Missiseff Tue 03-Sep-19 17:10:41

She's very lucky to have you. Best to ask things now, just to be clear. I'm my new Grandson's only Grandparent but I've been told I've got to adhere to my daughter's and her partner's 'terms'. It's not only me that's suffering, the little boy is missing out too. Such a shame. The pain is unbearable. Enjoy every minute with your Grandchild.

Aepgirl Tue 03-Sep-19 17:08:18

I think you should ask your DinL what she would like you to do, and be ready to do whatever is asked of you. Enjoy your grandchild.

Soozikinzi Tue 03-Sep-19 17:07:24

You sound like you will be such a lovely thoughtful granny I must say . And as others have said if you ask the young couple what help they would okie that may be best although of course they won’t yet realise the nitty gritty. If you do the boring tasks putting washing in , making heals cleaning round then mum and dad can concentrate on the newborn Im sure you’ll get a few lovely granny cuddles for your trouble !

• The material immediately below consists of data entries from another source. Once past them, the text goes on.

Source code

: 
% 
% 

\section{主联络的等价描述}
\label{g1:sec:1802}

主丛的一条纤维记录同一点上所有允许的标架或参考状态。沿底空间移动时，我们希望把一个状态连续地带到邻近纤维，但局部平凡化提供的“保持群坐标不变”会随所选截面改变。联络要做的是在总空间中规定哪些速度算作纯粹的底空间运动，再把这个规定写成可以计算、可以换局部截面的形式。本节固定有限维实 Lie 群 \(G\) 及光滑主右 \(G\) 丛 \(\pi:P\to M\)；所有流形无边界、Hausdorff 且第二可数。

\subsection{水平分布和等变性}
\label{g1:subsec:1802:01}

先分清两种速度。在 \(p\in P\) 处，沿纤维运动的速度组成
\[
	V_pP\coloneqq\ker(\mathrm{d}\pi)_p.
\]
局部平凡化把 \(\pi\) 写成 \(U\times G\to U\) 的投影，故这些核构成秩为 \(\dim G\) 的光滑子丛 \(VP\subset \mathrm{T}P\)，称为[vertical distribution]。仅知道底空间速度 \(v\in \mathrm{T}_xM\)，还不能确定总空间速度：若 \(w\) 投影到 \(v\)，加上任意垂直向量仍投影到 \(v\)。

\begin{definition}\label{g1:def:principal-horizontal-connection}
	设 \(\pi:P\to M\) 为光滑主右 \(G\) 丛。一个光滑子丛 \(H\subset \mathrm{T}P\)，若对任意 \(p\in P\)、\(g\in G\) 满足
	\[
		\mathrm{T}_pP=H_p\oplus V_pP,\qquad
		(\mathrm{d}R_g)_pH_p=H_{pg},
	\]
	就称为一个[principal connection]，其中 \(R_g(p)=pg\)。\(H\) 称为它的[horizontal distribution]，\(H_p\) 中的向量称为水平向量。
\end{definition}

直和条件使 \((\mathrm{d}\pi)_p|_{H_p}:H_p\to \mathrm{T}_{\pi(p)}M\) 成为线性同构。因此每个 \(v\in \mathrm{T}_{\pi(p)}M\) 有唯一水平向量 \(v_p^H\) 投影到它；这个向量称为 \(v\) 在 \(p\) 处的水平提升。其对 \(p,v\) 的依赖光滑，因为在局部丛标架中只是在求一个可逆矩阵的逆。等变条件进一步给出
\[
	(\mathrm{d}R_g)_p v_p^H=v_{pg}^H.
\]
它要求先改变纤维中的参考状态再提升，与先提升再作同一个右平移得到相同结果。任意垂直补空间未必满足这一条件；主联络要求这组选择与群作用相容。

25Avalon Tue 03-Sep-19 15:51:54

Dad should get 2 weeks paternity leave when baby is born so mum's don't need to go and stay like they used to but when dad goes back to work more help will be appreciated and there will be some things your dil will be happier talking to another woman about. I think you need to play it by ear when baby arrives but before that let both parents know you are there for them and if they need any help just to let you know.

knickas63 Tue 03-Sep-19 15:42:34

My only advice, is make sure that you show your love and concern for your DIL, so that it is not just about the baby - I am sure you will anyway.

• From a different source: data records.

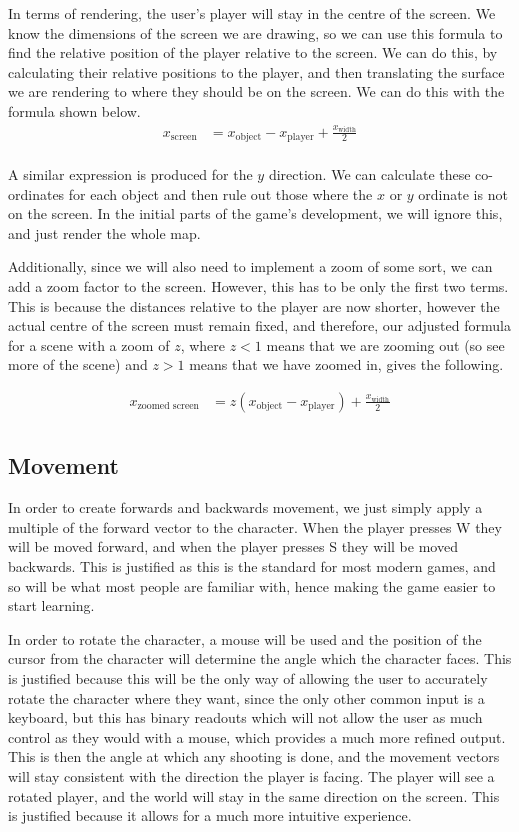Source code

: \vs
In terms of rendering, the user's player will stay in the centre of the screen. We know the dimensions of the screen we are drawing, so we can use this formula to find the relative position of the player relative to the screen. We can do this, by calculating their relative positions to the player, and then translating the surface we are rendering to where they should be on the screen. We can do this with the formula shown below.
\begin{align*}
    x_\text{screen} &= x_\text{object} - x_\text{player} + \frac{x_\text{width}}{2}\\
\end{align*}

A similar expression is produced for the $y$ direction. We can calculate these co-ordinates for each object and then rule out those where the $x$ or $y$ ordinate is not on the screen. In the initial parts of the game's development, we will ignore this, and just render the whole map.

\vs
Additionally, since we will also need to implement a zoom of some sort, we can add a zoom factor to the screen. However, this has to be only the first two terms. This is because the distances relative to the player are now shorter, however the actual centre of the screen must remain fixed, and therefore, our adjusted formula for a scene with a zoom of $z$, where $z < 1$ means that we are zooming out (so see more of the scene) and $z>1$ means that we have zoomed in, gives the following.

\begin{align*}
    x_\text{zoomed screen} &= z(x_\text{object} - x_\text{player}) + \frac{x_\text{width}}{2}\\
\end{align*}


\subsection{Movement}

In order to create forwards and backwards movement, we just simply apply a multiple of the forward vector to the character. When the player presses W they will be moved forward, and when the player presses S they will be moved backwards. This is justified as this is the standard for most modern games, and so will be what most people are familiar with, hence making the game easier to start learning.


\vs
In order to rotate the character, a mouse will be used and the position of the cursor from the character will determine the angle which the character faces. This is justified because this will be the only way of allowing the user to accurately rotate the character where they want, since the only other common input is a keyboard, but this has binary readouts which will not allow the user as much control as they would with a mouse, which provides a much more refined output. This is then the angle at which any shooting is done, and the movement vectors will stay consistent with the direction the player is facing. The player will see a rotated player, and the world will stay in the same direction on the screen. This is justified because it allows for a much more intuitive experience. 


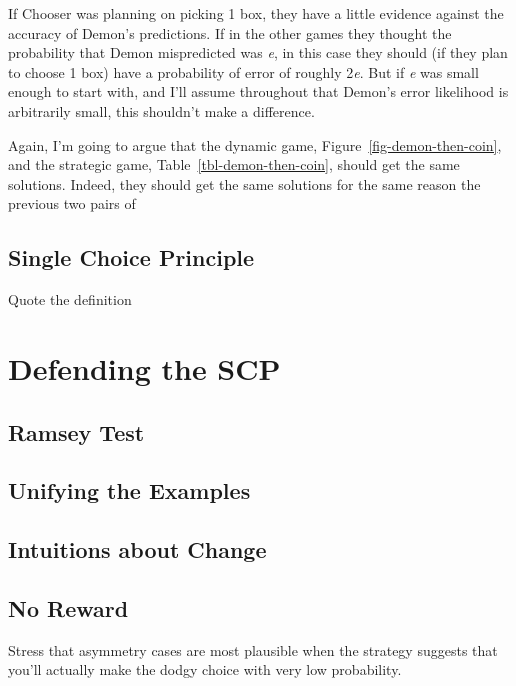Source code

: \documentclass[
  10pt,
  letterpaper,
  DIV=11,
  numbers=noendperiod,
  twoside]{scrartcl}
\begin{document}
If Chooser was planning on picking 1 box, they have a little evidence
against the accuracy of Demon's predictions. If in the other games they
thought the probability that Demon mispredicted was \emph{e}, in this
case they should (if they plan to choose 1 box) have a probability of
error of roughly 2\emph{e}. But if \emph{e} was small enough to start
with, and I'll assume throughout that Demon's error likelihood is
arbitrarily small, this shouldn't make a difference.

Again, I'm going to argue that the dynamic game,
Figure~\ref{fig-demon-then-coin}, and the strategic game,
Table~\ref{tbl-demon-then-coin}, should get the same solutions. Indeed,
they should get the same solutions for the same reason the previous two
pairs of

\subsection{Single Choice Principle}\label{single-choice-principle}

Quote the definition

\section{Defending the SCP}\label{sec-scp-defence}

\subsection{Ramsey Test}\label{ramsey-test}

\subsection{Unifying the Examples}\label{unifying-the-examples}

\subsection{Intuitions about Change}\label{intuitions-about-change}

\subsection{No Reward}\label{no-reward}

Stress that asymmetry cases are most plausible when the strategy
suggests that you'll actually make the dodgy choice with very low
probability.
\end{document}

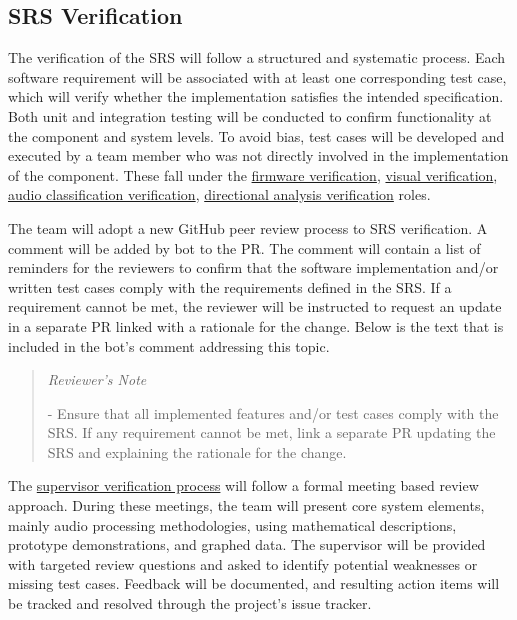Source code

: \documentclass[12pt, titlepage]{article}
\newenvironment{shadedquotation}
    {\begin{quote}\itshape}
    {\end{quote}}
\begin{document}
\subsection{SRS Verification}\label{sec:srs_verification}

The verification of the SRS will follow a structured and systematic process.
Each software requirement will be associated with at least one corresponding
test case, which will verify whether the
implementation satisfies the intended specification. Both unit and integration
testing will be conducted to confirm functionality at the component and system
levels. To avoid bias, test cases will be developed and executed by a team
member who was not directly involved in the implementation of the component.
These fall under the
\hyperref[role:firmware_verfication]{firmware verification},
\hyperref[role:visual_vnv]{visual verification},
\hyperref[role:classification_verfication]{audio classification verification},
\hyperref[role:directional_verfication]{directional analysis verification}
roles. \newline

The team will adopt a new GitHub peer review process to SRS verification. A 
comment will be added by bot to the PR. The comment will contain a list of
reminders for the reviewers to confirm that the
software implementation and/or written test cases comply with the requirements
defined in the SRS. If a requirement cannot be met, the reviewer will be
instructed to request an update in a separate PR linked with a rationale for the
change. Below is the text that is included in the bot's comment addressing this
topic. \newline

\begin{shadedquotation}
Reviewer's Note

- Ensure that all implemented features and/or test cases comply with the SRS.
If any requirement cannot be met, link a separate PR updating the SRS and
explaining the rationale for the change.
\end{shadedquotation}

The 
\hyperref[role:audio_processing_verification]{supervisor verification process}
will follow a formal meeting based review approach. During these meetings,
the team will present core system elements, mainly audio processing
methodologies, using mathematical descriptions, prototype demonstrations,
and graphed data. The supervisor will be provided with targeted review
questions and asked to identify potential weaknesses or missing test cases.
Feedback will be documented, and resulting action items will be tracked
and resolved through the project's issue tracker. \newline
\end{document}
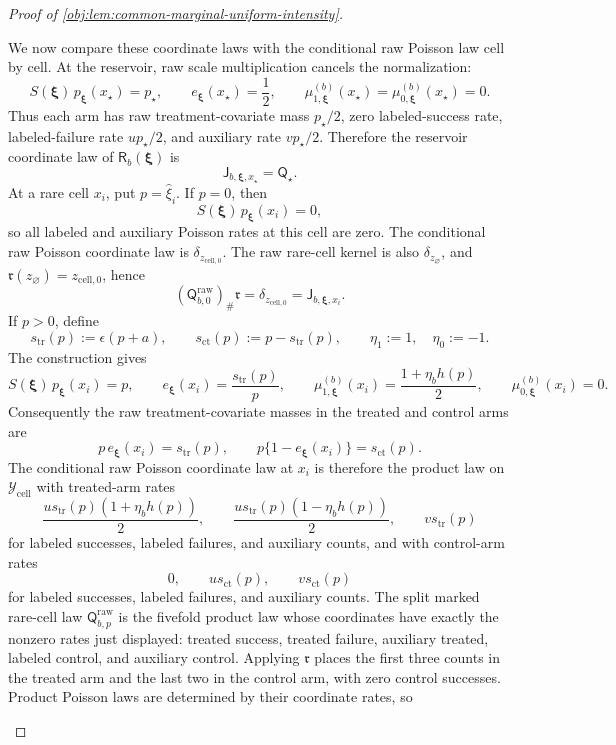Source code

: \documentclass[11pt]{article}
\begin{document}
\begin{proof}[Proof of \cref{obj:lem:common-marginal-uniform-intensity}]
\begin{enumerate}
We now compare these coordinate laws with the conditional raw Poisson law cell by cell. At the reservoir, raw scale multiplication cancels the normalization:
\[
S(\boldsymbol\xi)\,p_{\boldsymbol\xi}(x_\star)=p_\star,
\qquad e_{\boldsymbol\xi}(x_\star)=\frac12,
\qquad \mu^{(b)}_{1,\boldsymbol\xi}(x_\star)=\mu^{(b)}_{0,\boldsymbol\xi}(x_\star)=0.
\]
Thus each arm has raw treatment-covariate mass \(p_\star/2\), zero labeled-success rate, labeled-failure rate \(u p_\star/2\), and auxiliary rate \(v p_\star/2\). Therefore the reservoir coordinate law of \(\mathsf R_b(\boldsymbol\xi)\) is
\[
\mathsf J_{b,\boldsymbol\xi,x_\star}=\mathsf Q_\star .
\]
At a rare cell \(x_i\), put \(p=\widehat\xi_i\). If \(p=0\), then
\[
S(\boldsymbol\xi)\,p_{\boldsymbol\xi}(x_i)=0,
\]
so all labeled and auxiliary Poisson rates at this cell are zero. The conditional raw Poisson coordinate law is \(\delta_{z_{\mathrm{cell},0}}\). The raw rare-cell kernel is also \(\delta_{z_{\varnothing}}\), and \(\mathfrak r(z_{\varnothing})=z_{\mathrm{cell},0}\), hence
\[
(\mathsf Q^{\mathrm{raw}}_{b,0})_\#\mathfrak r
=\delta_{z_{\mathrm{cell},0}}
=\mathsf J_{b,\boldsymbol\xi,x_i} .
\]
If \(p>0\), define
\[
s_{\mathrm{tr}}(p):=\epsilon(p+a),
\qquad
s_{\mathrm{ct}}(p):=p-s_{\mathrm{tr}}(p),
\qquad
\eta_1:=1,
\quad
\eta_0:=-1.
\]
The construction gives
\[
S(\boldsymbol\xi)\,p_{\boldsymbol\xi}(x_i)=p,
\qquad
e_{\boldsymbol\xi}(x_i)=\frac{s_{\mathrm{tr}}(p)}{p},
\qquad
\mu^{(b)}_{1,\boldsymbol\xi}(x_i)=\frac{1+\eta_b h(p)}2,
\qquad
\mu^{(b)}_{0,\boldsymbol\xi}(x_i)=0.
\]
Consequently the raw treatment-covariate masses in the treated and control arms are
\[
p\,e_{\boldsymbol\xi}(x_i)=s_{\mathrm{tr}}(p),
\qquad
p\{1-e_{\boldsymbol\xi}(x_i)\}=s_{\mathrm{ct}}(p).
\]
The conditional raw Poisson coordinate law at \(x_i\) is therefore the product law on \(\mathcal Y_{\mathrm{cell}}\) with treated-arm rates
\[
\frac{u s_{\mathrm{tr}}(p)(1+\eta_b h(p))}{2},
\qquad
\frac{u s_{\mathrm{tr}}(p)(1-\eta_b h(p))}{2},
\qquad
v s_{\mathrm{tr}}(p)
\]
for labeled successes, labeled failures, and auxiliary counts, and with control-arm rates
\[
0,
\qquad
u s_{\mathrm{ct}}(p),
\qquad
v s_{\mathrm{ct}}(p)
\]
for labeled successes, labeled failures, and auxiliary counts. The split marked rare-cell law \(\mathsf Q^{\mathrm{raw}}_{b,p}\) is the fivefold product law whose coordinates have exactly the nonzero rates just displayed: treated success, treated failure, auxiliary treated, labeled control, and auxiliary control. Applying \(\mathfrak r\) places the first three counts in the treated arm and the last two in the control arm, with zero control successes. Product Poisson laws are determined by their coordinate rates, so

\end{enumerate}
\end{proof}
\end{document}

It will be that feeling of not just being a brood mare for a new baby that your own mother can give that she will be missing. I know this.

Merryweather Tue 03-Sep-19 15:12:09

If she's planning on breastfeeding you could read up on baby led feeding and find a local support group. Some don't find it easy and feel guilty if it goes wrong and or give up at the first hurdle.
Baby led breastfeeding and baby led weaning the author slips my mind but both were invaluable sources of information.

Lots has changed.
Allow them to lead you with help.
My mother offered no help and criticised everything I did or didn't do.
If she did 'help' it was how she wanted to help and not how I wanted her to help.

You sound amazing xx

philly Tue 03-Sep-19 14:41:16

Oh forgot. Do the laundry. Nothing nicer than a Granny at the front door with an arm full of clean and ironed washing !!!

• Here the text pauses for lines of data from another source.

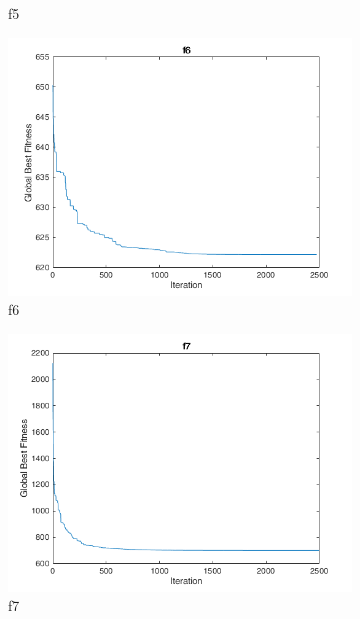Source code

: \begin{figure}
\begin{subfigure}[b]{0.4\textwidth}
    \caption{f5}
  \end{subfigure}
  \begin{subfigure}[b]{0.4\textwidth}
    \includegraphics[width=\textwidth]{img/cecrt/f6}
    \caption{f6}
  \end{subfigure}
  \begin{subfigure}[b]{0.4\textwidth}
    \includegraphics[width=\textwidth]{img/cecrt/f7}
    \caption{f7}
  \end{subfigure}
  \begin{subfigure}[b]{0.4\textwidth}

\end{subfigure}
\end{figure}
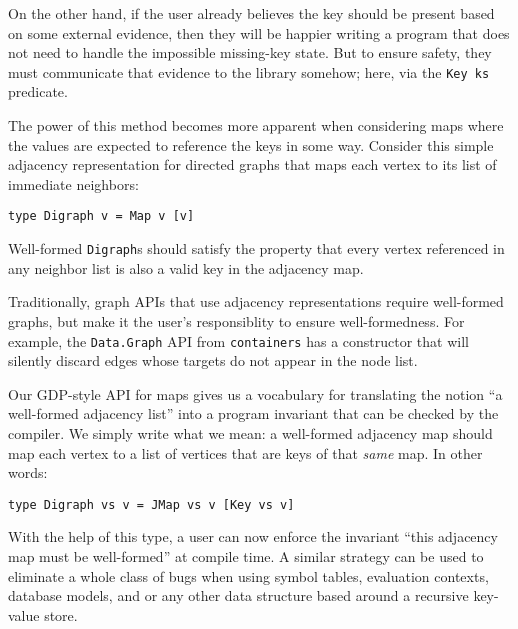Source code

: \documentclass[format=sigplan, review=false, screen=true, 10pt]{acmart}
\makeatletter
\let\origsubsection\subsection
\renewcommand\subsection{\@ifstar{\starsubsection}{\nostarsubsection}}
\newcommand\nostarsubsection[1]
{\subsectionprelude\origsubsection{#1}\subsectionpostlude}
\newcommand\starsubsection[1]
{\subsectionprelude\origsubsection*{#1}\subsectionpostlude}
\newcommand\subsectionprelude{%
  \vspace{-0.25em}
}
\newcommand\subsectionpostlude{%
  \vspace{-0.05em}
}
\makeatother
\begin{document}
On the other hand, if the user already believes the key should be present based on some
external evidence, then they will be happier writing a program that does not need to handle
the impossible missing-key state. But to ensure safety, they must communicate that evidence to the library
somehow; here, via the \texttt{Key ks} predicate.

\subsection{Application: well-formed adjacency lists}

The power of this method becomes more apparent when considering maps where
the values are expected to reference the keys in some way. Consider this
simple adjacency representation for directed graphs that maps each vertex to its list of immediate neighbors:
\begin{verbatim}
type Digraph v = Map v [v]
\end{verbatim}
Well-formed \texttt{Digraph}s
should satisfy the property that every vertex referenced in any neighbor list is also
a valid key in the adjacency map.

Traditionally, graph APIs that use adjacency representations require well-formed
graphs, but make it the user's responsiblity to ensure well-formedness. For example,
the \texttt{Data.Graph} API from \texttt{containers} has a constructor that
will silently discard edges whose targets do not appear in the node list.

Our GDP-style API for maps gives us a vocabulary for
translating the notion ``a well-formed adjacency list'' into a program invariant that can
be checked by the compiler. We simply write what we mean: a well-formed adjacency
map should map each vertex to a list of vertices that are keys of that \emph{same} map.
In other words:
\begin{verbatim}
type Digraph vs v = JMap vs v [Key vs v]
\end{verbatim}
With the help of this type, a user can now enforce the invariant ``this adjacency map
must be well-formed'' at compile time. A similar strategy can be used to eliminate a
whole class of bugs when using symbol tables, evaluation contexts,
database models, and or any other data structure based around a recursive key-value store.
\end{document}
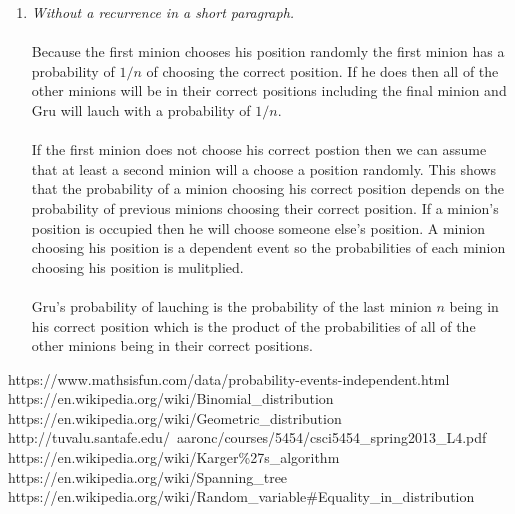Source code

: \documentclass[12pt]{article}
\begin{document}
\begin{enumerate}
\begin{enumerate}
			\item \textit{Without a recurrence in a short paragraph.}\\
			\\
			Because the first minion chooses his position randomly the first minion has a probability of $1/n$ of choosing the correct position.  If he does then all of the other minions will be in their correct positions including the final minion and Gru will lauch with a probability of $1/n$.\\
			\\
			If the first minion does not choose his correct postion then we can assume that at least a second minion will a choose a position randomly.  This shows that the probability of a minion choosing his correct position depends on the probability of previous minions choosing their correct position.  If a minion's position is occupied then he will choose someone else's position.  A minion choosing his position is a dependent event so the probabilities of each minion choosing his position is mulitplied.\\
			\\
			Gru's probability of lauching is the probability of the last minion $n$ being in his correct position which is the product of the probabilities of all of the other minions being in their correct positions.
		\end{enumerate}

\end{enumerate}

\newpage
\begin{thebibliography}{10}
	 https://www.mathsisfun.com/data/probability-events-independent.html
	 https://en.wikipedia.org/wiki/Binomial\_distribution
	 https://en.wikipedia.org/wiki/Geometric\_distribution
     http://tuvalu.santafe.edu/~aaronc/courses/5454/csci5454\_spring2013\_L4.pdf
     https://en.wikipedia.org/wiki/Karger\%27s\_algorithm
     https://en.wikipedia.org/wiki/Spanning\_tree
     https://en.wikipedia.org/wiki/Random\_variable\#Equality\_in\_distribution
\end{thebibliography}
\end{document}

philly Tue 03-Sep-19 14:37:04

When I had my first baby many years ago my mother did not offer me any help so I just got on with it. However my MIL was wonderful, always at the end of the phone but never interfering. My best advice would be FOOD FOOD FOOD. Nothing better after a tiring day than to know there is a lovely meal stashed in the freezer.

Hm999 Tue 03-Sep-19 14:28:26

Make a list of all the things you could be doing - making dinner, babysitting for an hour or an evening, washing clothes etc. Show her the list. Tell her there will times she wants there to be just the 3 of them, other times she'll be desperate for company. Tell her that you won't know what she wants unless she tells you.
You are already turning into a lovely gran. Enjoy. It's the best job in the world.

Madmaggie Tue 03-Sep-19 14:04:28

Reckon some home cooking, a ready ear, offers of a spot of housework will be welcomed. You sound lovely, I'm sure you'll play it by ear and be very tactful.

Jillybird Tue 03-Sep-19 12:42:52

Ask. Offer. My DIL and I are very close (thankfully). She doesn't get on with her own mother and they live further away than I do, so I've always been the contact. I think probably the only thing she doesn't like me doing is cleaning. Taking meals in, babysitting, insisting they go out as a couple while I look after baby, rocking cross baby while she has a shower, I think it will all fall into place. Lucky you, really, at least you won't have all that angst with 'the other grandma'. 😊

grandtanteJE65 Tue 03-Sep-19 11:36:19

Congratulations ! Why don't you tell your daughter-in-law what you have told us?

You would love to help when the baby comes, but you don't know what your DIL would like in the way of help and that you are concerned that you might hurt her by doing things that she would have loved her mum to do, or doing them differently from what she expects.

Right now, she probably has one idea of what she will need and want of help and when reality kicks in, she will see things differently.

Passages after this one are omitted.